Personal information
- Full name: Stine Østergaard Jørgensen
- Born: 3 September 1990 (age 35) Dronninglund, Denmark
- Nationality: Danish
- Height: 1.80 m (5 ft 11 in)
- Playing position: Centre back

Club information
- Current club: København Håndbold
- Number: 22

Youth career
- Team
- –: Dronninglund IF
- 2005–2008: Aalborg DH

Senior clubs
- Years: Team
- 2008–2013: Aalborg DH
- 2013–2017: FC Midtjylland
- 2017–2020: Odense Håndbold
- 2020–2022: SG BBM Bietigheim
- 2022–2025: København Håndbold

National team
- Years: Team / Apps / (Gls)
- 2010–2019: Denmark / 149 / (493)

Medal record
World Championship
| Bronze medal – third place | 2013 Serbia |  |

= Stine Jørgensen =

Danish handball player (born 1990)

Stine Østergaard Jørgensen (born 3 September 1990) is a Danish former handball player. She was the team captain of the national team and participated at the 2011 World Women's Handball Championship in Brazil. In May 2020, she announced her retirement from the Danish national team.

==Club career==
She started playing handball at the age of 5 years, for her hometown Dronninglund. When she was 16 years old, she moved to the Danish top club Aalborg DH, where she also represented the youth team. In Aalborg DH, she received silver in the Danish Women's Handball League in 2009.

She moved to FC Midtjylland Håndbold in the summer 2013, after Aalborg DH dealt with economic problems and went bankrupt. She participated at the 2013–14 EHF Women's Champions League Final Four and won several titles and merits in the Danish League and the Danish Cup.

At the 2013 World Championship, she was a part of the Danish team that won bronze medals, breaking a 9-year streak without medals for the Danish team. They beat Poland 30–26.
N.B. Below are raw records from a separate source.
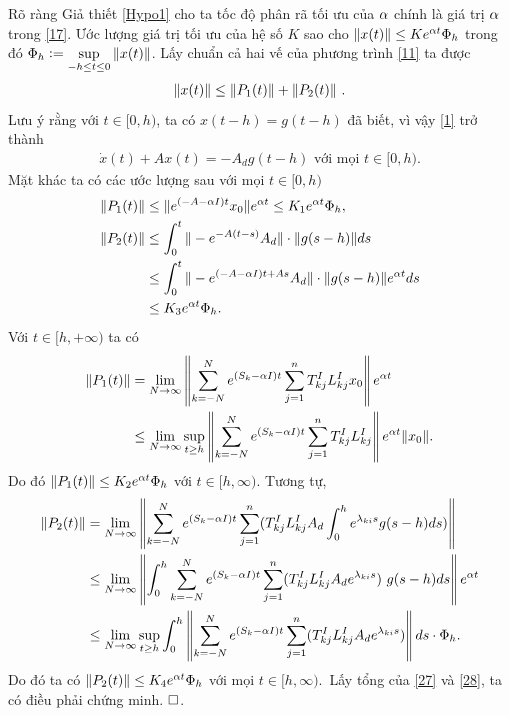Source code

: \begin{cm} Rõ ràng Giả thiết \ref{Hypo1} cho ta tốc độ phân rã tối ưu của $\alpha$ chính là giá trị $\alpha$ trong \eqref{17}. 
%	
Ước lượng giá trị tối ưu của hệ số $K$ sao cho $\Vert x(t) \Vert \le K e^{\alpha t} \Phi_h$ trong đó $\Phi_h := \sup\limits_{-h \le t \le 0} \Vert x(t) \Vert$. 	
Lấy chuẩn cả hai vế của phương trình \eqref{11} ta được
\begin{align}\label{23}
	\Vert x(t) \Vert \le \Vert P_1(t) \Vert + \Vert P_2(t)\Vert \ .
\end{align}	
%
Lưu ý rằng với $t \in [0,h)$, ta có $x(t-h)=g(t-h)$ đã biết, vì vậy \eqref{1} trở thành
\begin{align}\label{24}
	\dot{x}(t) + Ax(t) = -A_dg(t-h) \mbox{ với mọi } t\in [0,h).
\end{align}
%
Mặt khác ta có các ước lượng sau với mọi $t \in [0,h)$
%
\begin{align}\label{25}
	\Vert P_1(t) \Vert &\le \Vert e^{(-A - \alpha I)t}x_0 \Vert e^{\alpha t} \le K_1 e^{\alpha t}\Phi_h, \\
	\Vert P_2(t) \Vert & \le \int_{0}^{t}\Vert -e^{-A(t-s )}A_d \Vert \cdot \Vert g(s  - h) \Vert ds  \notag\\
	&\le \int_{0}^{t}\Vert -e^{(-A - \alpha I)t + As }A_d \Vert \cdot \Vert g(s  - h) \Vert e^{\alpha t}ds  \notag\\
	&\le K_3e^{\alpha t}	\Phi_h.
\end{align}
%
Với $t\in [h,+\infty)$ ta có
\begin{align}\label{27}
	\Vert P_1(t) \Vert &= \lim\limits_{N \to \infty} \left \Vert \sum_{k=-N}^{N}  e^{(S_k-\alpha I)t} \sum_{j =1}^n T^I_{kj}L^I_{kj}x_0 \right \Vert e^{\alpha t} \notag\\
	& \le \lim \limits_{N \to \infty}  \sup \limits_{t \ge h} \left \Vert \sum_{k=-N}^{N}  e^{(S_k - \alpha I)t} \sum_{j =1}^n T^I_{kj} L^I_{kj} \right \Vert e^{\alpha t} \Vert x_0 \Vert.
\end{align}
Do đó $\Vert P_1(t) \Vert \le K_2 e^{\alpha t} \Phi_h$ với $t \in [h,\infty)$. Tương tự,
\begin{align}\label{28}
	\Vert P_2(t)\Vert &= \lim\limits_{N \to \infty} \left\Vert  \sum_{k=-N}^N e^{(S_k - \alpha I)t} \sum_{j =1}^n (T^I_{kj}L^I_{kj}A_d \int_0^h e^{\lambda_{ki}s } g(s  - h) ds )   \right\Vert \notag \\
	& \le \lim\limits_{N\to \infty} \left\Vert \int_0^h  \sum_{k=-N}^N  e^{(S_k - \alpha I)t} \sum_{j=1}^n (T^I_{kj} L^I_{kj}A_de^{\lambda_{ki}s }) \ g(s  - h) ds  \right\Vert e^{\alpha t} \notag \\
	& \le \lim \limits_{N\to \infty} \sup \limits_{t \ge h} \int_0^h \left \Vert \sum_{k=-N}^N  e^{(S_k - \alpha I)t} \sum_{j =1}^n (T^I_{kj}L^I_{kj}A_de^{\lambda_{ki}s }) \right \Vert ds  \cdot  \Phi_h .
\end{align}
Do đó ta có $\Vert P_2(t) \Vert \le K_4e^{\alpha t} \Phi_h$ với mọi $t \in [h,\infty)$.\ Lấy tổng của \eqref{27} và \eqref{28}, ta có điều phải chứng minh. $\hfill \square$.
\end{cm}
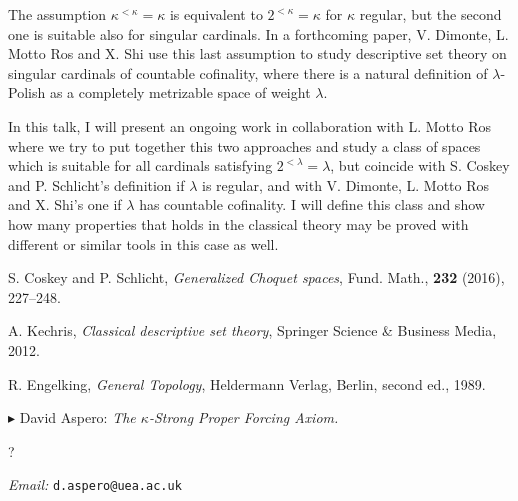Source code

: \documentclass[a4paper]{amsart}
\theoremstyle{remark}
\newcommand{\vsp}{\vspace{20pt}}
\begin{document}
The assumption $\kappa^{<\kappa}=\kappa$ is equivalent to $2^{<\kappa}=\kappa$ for $\kappa$ regular, but the second one is suitable also for singular cardinals. 
In a forthcoming paper, V. Dimonte, L. Motto Ros and X. Shi use this last assumption to study descriptive set theory on singular cardinals of countable cofinality, where there is a natural definition of $\lambda$-Polish as a completely metrizable space of weight $\lambda$. 

In this talk, I will present an ongoing work in collaboration with L. Motto Ros where we try to put together this two approaches and study a class of spaces which is suitable for all cardinals satisfying $2^{<\lambda}=\lambda$, but coincide with S. Coskey and P. Schlicht's definition if $\lambda$ is regular, and with V. Dimonte, L. Motto Ros and X. Shi's one if $\lambda$ has countable cofinality. I will define this class and show how many properties that holds in the classical theory may be proved with different or similar tools in this case as well.  

\smallskip 
\renewcommand{\section}[2]{}

\begin{thebibliography}{100}

 S. Coskey and P. Schlicht, \emph{Generalized Choquet spaces}, Fund. Math., \textbf{232} (2016), 227--248.

 A. Kechris, \emph{Classical descriptive set theory}, Springer Science \& Business Media, 2012.
 
 R. Engelking, \emph{General Topology}, Heldermann Verlag, Berlin, second ed., 1989.
 
\end{thebibliography}









\vsp

\noindent 
$\blacktriangleright$ David Aspero: \emph{The $\kappa$-Strong Proper Forcing Axiom.} 

\noindent 
? 

\noindent 
\emph{Email:} \texttt{d.aspero@uea.ac.uk}
\end{document}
Jørgensen moved to Odense Håndbold in 2017, after spending four years for FC Midtjylland Håndbold. Three years later in 2020, she signed a 2-year contract with German SG BBM Bietigheim. In 2022 she returned to Denmark and joined København Håndbold on a 4-year deal.

She retired after the 2024-25 season. Her contract with København Håndbold initially ran until 2027, but it had been cancelled in May 2025 due to the club's difficult financial situation.

==Achievements==
===International===
- World Championship:
  - Bronze Medalist: 2013

===Domestic===
- Damehåndboldligaen:
  - Winner: 2015
  - Silver Medalist: 2009, 2014, 2016, 2018, 2020
  - Bronze Medalist: 2017, 2019
- Danish Cup:
  - Winner: 2014, 2015
  - Finalist: 2016, 2018, 2019
- Bundesliga:
  - Winner: 2022

===Continental===
- EHF Cup Winners' Cup:
  - Winner: 2015
- EHF European League:
  - Winner: 2022

==Personal life==
Jørgensen is married to Danish badminton player Jan Ø. Jørgensen and they have twins together.